Posted on July 9, 2018
[Editor's Note:

This article originally appeared in the July 9, 2018, issue of Tax Notes.

]
Reuven S. Avi-Yonah
Reuven S. Avi-Yonah

Reuven S. Avi-Yonah is the Irwin I. Cohn Professor of Law at the University of Michigan. He dedicates this article to Wally Hellerstein, a great colleague and friend who has labored for the past 26 years to overcome the mistake the Supreme Court made in Quill. He thanks Hellerstein, Ruth Mason, and Fadi Shaheen for their useful comments.

In this article, Avi-Yonah argues that the Court’s recent decision in Wayfair has implications for the EU’s struggle with taxing the digital economy, as well as for the broader international effort to update international tax rules for the 21st century — that is, it bolsters the argument for dispensing with the 19th-century permanent establishment concept.

Copyright 2018 Reuven S. Avi-Yonah.
All rights reserved.

“While nexus rules are clearly necessary, the Court should focus on rules that are appropriate to the twenty-first century, not the nineteenth.”1

On June 21 the U.S. Supreme Court decided Wayfair.2 It held in a 5-4 majority opinion written by Justice Anthony M. Kennedy that the states will generally be allowed to require out-of-state retailers to collect sales tax when they ship goods to in-state addresses, even when they lack a physical presence in the taxing state.3 The decision has important implications not only for U.S. state taxes but also for EU and international tax.

Since the Great Depression (which drastically reduced state income tax revenue), U.S. states have increasingly relied on sales taxes for their revenues. The tax applies to the final sale of goods (and some services) to an in-state consumer.4 Because the states have open borders with each other, all the states that have a sales tax also impose an identical use tax on products brought or shipped from out of state. However, other than in the case of cars that must be registered, such a tax must rely on the honesty of consumers to report their purchases, and not surprisingly self-reporting is exceedingly rare. The only way to meaningfully collect the use tax on individual purchasers is by requiring remote sellers to do so and remit the proceeds to the state governments.

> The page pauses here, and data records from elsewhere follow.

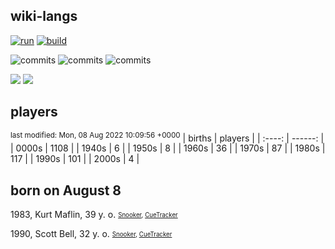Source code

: ## wiki-langs
[![run](https://github.com/dreamerminsk/wiki-langs/actions/workflows/run.yml/badge.svg)](https://github.com/dreamerminsk/wiki-langs/actions/workflows/run.yml)
[![build](https://github.com/dreamerminsk/wiki-langs/actions/workflows/build.yml/badge.svg)](https://github.com/dreamerminsk/wiki-langs/actions/workflows/build.yml)

![commits](https://img.shields.io/github/commit-activity/y/dreamerminsk/wiki-langs)
![commits](https://img.shields.io/github/commit-activity/m/dreamerminsk/wiki-langs)
![commits](https://img.shields.io/github/commit-activity/w/dreamerminsk/wiki-langs)

![](https://img.shields.io/github/languages/code-size/dreamerminsk/wiki-langs)
![](https://img.shields.io/github/repo-size/dreamerminsk/wiki-langs)

## players
<sup>last modified: Mon, 08 Aug 2022 10:09:56 +0000</sup>
| births | players |
| :----: | ------: |
| 0000s | 1108 |
| 1940s | 6 |
| 1950s | 8 |
| 1960s | 36 |
| 1970s | 87 |
| 1980s | 117 |
| 1990s | 101 |
| 2000s | 4 |

##  born on August  8
1983, Kurt Maflin, 39 y. o. <sub><sup>[Snooker](http://www.snooker.org/res/index.asp?player=61), [CueTracker](http://cuetracker.net/Players/kurt-maflin/)</sup></sub>

1990, Scott Bell, 32 y. o. <sub><sup>[Snooker](http://www.snooker.org/res/index.asp?player=663), [CueTracker](http://cuetracker.net/Players/scott-bell/)</sup></sub>



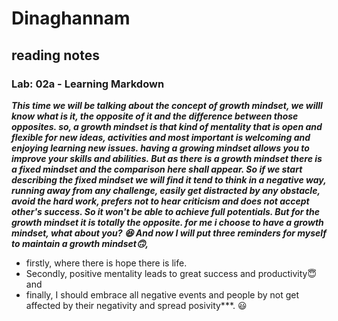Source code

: # Dinaghannam
## reading notes 
### Lab: 02a - Learning Markdown
***This time we will be talking about the concept of growth mindset, we willl know what is it, the opposite of it and the difference between those opposites. so, a growth mindset is that kind of mentality
that is open and flexible for new ideas, activities and most important is welcoming and enjoying learning new issues. having a growing mindset allows you to improve your skills and abilities. But as there is a growth mindset there is a fixed mindset and the comparison here shall appear. So if we start describing the fixed mindset we will find it tend to think in a negative way, running away from any challenge, easily get distracted by any obstacle, avoid the hard work, prefers not to hear criticism and does not accept other's success. So it won't be able to achieve full potentials. But for the growth mindset it is totally the opposite. for me i choose to have a growth mindset, what about you? 😆
And now I will put three reminders for myself to maintain a growth mindset🙃,***
* firstly, where there is hope there is life.
* Secondly, positive mentality leads to great success and productivity😇
and
* finally, I should embrace all negative events and people by not get affected by their negativity and spread posivity***.
😃
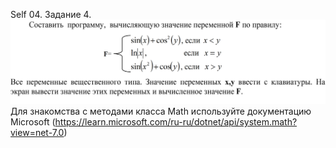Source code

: Self 04. Задание 4.
![Alt text](../images/Self04.jpg)
Для знакомства с методами класса Math используйте документацию Microsoft (https://learn.microsoft.com/ru-ru/dotnet/api/system.math?view=net-7.0)
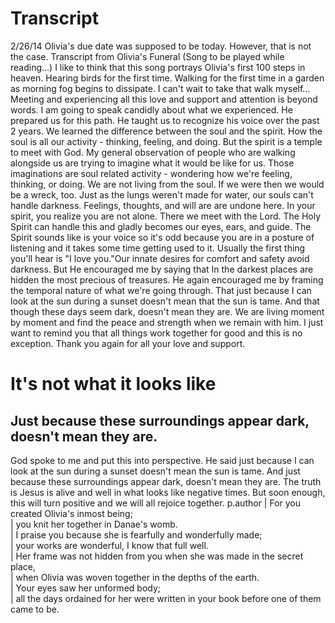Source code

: # Transcript
2/26/14
Olivia's due date was supposed to be today. However, that is not the case.
Transcript from Olivia's Funeral
(Song to be played while reading...)
I like to think that this song portrays Olivia's first 100 steps in heaven. Hearing birds for the first time. Walking for the first time in a garden as morning fog begins to dissipate. I can't wait to take that walk myself... Meeting and experiencing all this love and support and attention is beyond words. I am going to speak candidly about what we experienced. He prepared us for this path. He taught us to recognize his voice over the past 2 years. We learned the difference between the soul and the spirit. How the soul is all our activity - thinking, feeling, and doing. But the spirit is a temple to meet with God. My general observation of people who are walking alongside us are trying to imagine what it would be like for us. Those imaginations are soul related activity - wondering how we're feeling, thinking, or doing. We are not living from the soul. If we were then we would be a wreck, too. Just as the lungs weren't made for water, our souls can't handle darkness. Feelings, thoughts, and will are are undone here. In your spirit, you realize you are not alone. There we meet with the Lord. The Holy Spirit can handle this and gladly becomes our eyes, ears, and guide. The Spirit sounds like is your voice so it's odd because you are in a posture of listening and it takes some time getting used to it. Usually the first thing you'll hear is "I love you."Our innate desires for comfort and safety avoid darkness. But He encouraged me by saying that In the darkest places are hidden the most precious of treasures. He again encouraged me by framing the temporal nature of what we're going through. That just because I can look at the sun during a sunset doesn't mean that the sun is tame. And that though these days seem dark, doesn't mean they are. We are living moment by moment and find the peace and strength when we remain with him. I just want to remind you that all things work together for good and this is no exception. Thank you again for all your love and support.


# It's not what it looks like

## Just because these surroundings appear dark, doesn't mean they are.
God spoke to me and put this into perspective. He said just because I can look at the sun during a sunset doesn't mean the sun is tame. And just because these surroundings appear dark, doesn't mean they are. The truth is Jesus is alive and well in what looks like negative times. But soon enough, this will turn positive and we will all rejoice together.
p.author
| For you created Olivia's inmost being; <br>
| you knit her together in Danae's womb. <br>
| I praise you because she is fearfully and wonderfully made; <br>
| your works are wonderful, I know that full well. <br>
| Her frame was not hidden from you when she was made in the secret place, <br>
| when Olivia was woven together in the depths of the earth. <br>
| Your eyes saw her unformed body; <br>
| all the days ordained for her were written in your book before one of them came to be. <br>

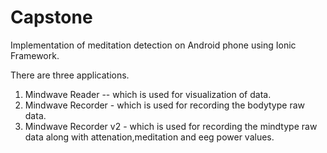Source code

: # Capstone
Implementation of meditation detection on Android phone using Ionic Framework.

There are three applications.
1. Mindwave Reader -- which is used for visualization of data.
2. Mindwave Recorder - which is used for recording the bodytype raw data.
3. Mindwave Recorder v2 - which is used for recording the mindtype raw data along with attenation,meditation and eeg power values.
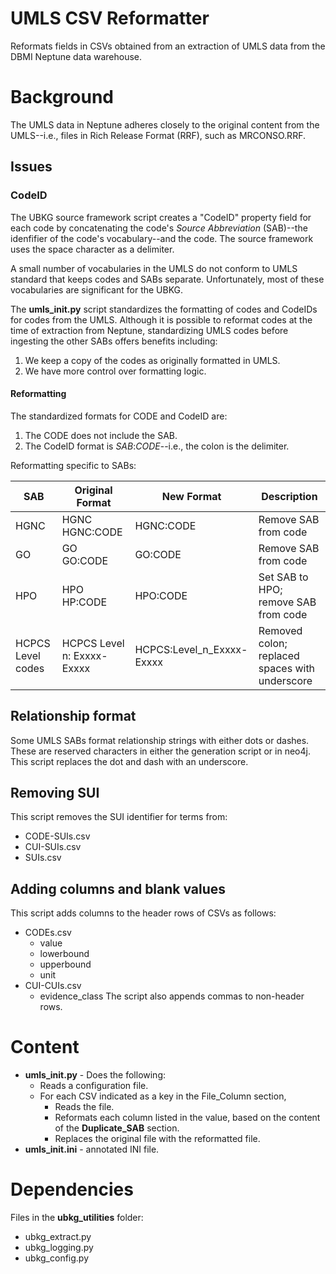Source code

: # UMLS CSV Reformatter

Reformats fields in CSVs obtained from
an extraction of UMLS data from the DBMI Neptune data warehouse.

# Background
The UMLS data in Neptune adheres closely to the original content from the UMLS--i.e., files in Rich Release Format (RRF),
such as MRCONSO.RRF.

## Issues

### CodeID
The UBKG source framework script creates a "CodeID" property field for each code by concatenating the code's 
_Source Abbreviation_ (SAB)--the idenfifier of the code's vocabulary--and the code.
The source framework uses the space character as a delimiter.

A small number of vocabularies in the UMLS do not conform to UMLS standard that keeps codes and SABs separate.
Unfortunately, most of these vocabularies are significant for the UBKG.

The **umls_init.py** script standardizes the formatting of codes and CodeIDs for codes 
from the UMLS. Although it is possible to reformat codes at the time of extraction from
Neptune, standardizing UMLS codes before ingesting the other SABs offers benefits including:
1. We keep a copy of the codes as originally formatted in UMLS.
2. We have more control over formatting logic.

#### Reformatting
The standardized formats for CODE and CodeID are:
1. The CODE does not include the SAB.
2. The CodeID format is _SAB_:_CODE_--i.e., the colon is the delimiter.

Reformatting specific to SABs:

| SAB               | Original Format            | New Format                | Description                                    |
|-------------------|----------------------------|---------------------------|------------------------------------------------|
| HGNC              | HGNC HGNC:CODE             | HGNC:CODE                 | Remove SAB from code                           |
| GO                | GO GO:CODE                 | GO:CODE                   | Remove SAB from code                           |
| HPO               | HPO HP:CODE                | HPO:CODE                  | Set SAB to HPO; remove SAB from code           |
| HCPCS Level codes | HCPCS Level n: Exxxx-Exxxx | HCPCS:Level_n_Exxxx-Exxxx | Removed colon; replaced spaces with underscore |

## Relationship format
Some UMLS SABs format relationship strings with either dots or dashes. These
are reserved characters in either the generation script or in neo4j.
This script replaces the dot and dash with an underscore.

## Removing SUI
This script removes the SUI identifier for terms 
from:
- CODE-SUIs.csv
- CUI-SUIs.csv
- SUIs.csv

## Adding columns and blank values
This script adds columns to the header rows of CSVs as follows:
- CODEs.csv 
   - value
   - lowerbound
   - upperbound 
   - unit
- CUI-CUIs.csv
   - evidence_class
The script also appends commas to non-header rows.

# Content
- **umls_init.py** - Does the following:
   - Reads a configuration file.
   - For each CSV indicated as a key in the File_Column section,
     - Reads the file.
     - Reformats each column listed in the value, based on the content of the **Duplicate_SAB** section.
     - Replaces the original file with the reformatted file.
- **umls_init.ini** - annotated INI file.

# Dependencies
Files in the **ubkg_utilities** folder:
   - ubkg_extract.py
   - ubkg_logging.py
   - ubkg_config.py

In 1967, long before the invention of the internet and the rise of e-commerce, the Supreme Court decided in National Bellas Hess that states may not require a remote seller to collect use tax unless the seller has a physical presence in the state.5 The Court held that both the commerce clause and the due process clause of the Constitution prohibit the states from imposing such a burden on remote sellers. In 1992 the issue came up again in Quill, and the Court reiterated its previous holding, except it relied only on the commerce clause. The reason, as the Court stated, was to invite Congress (which has complete authority to regulate interstate commerce) to intervene.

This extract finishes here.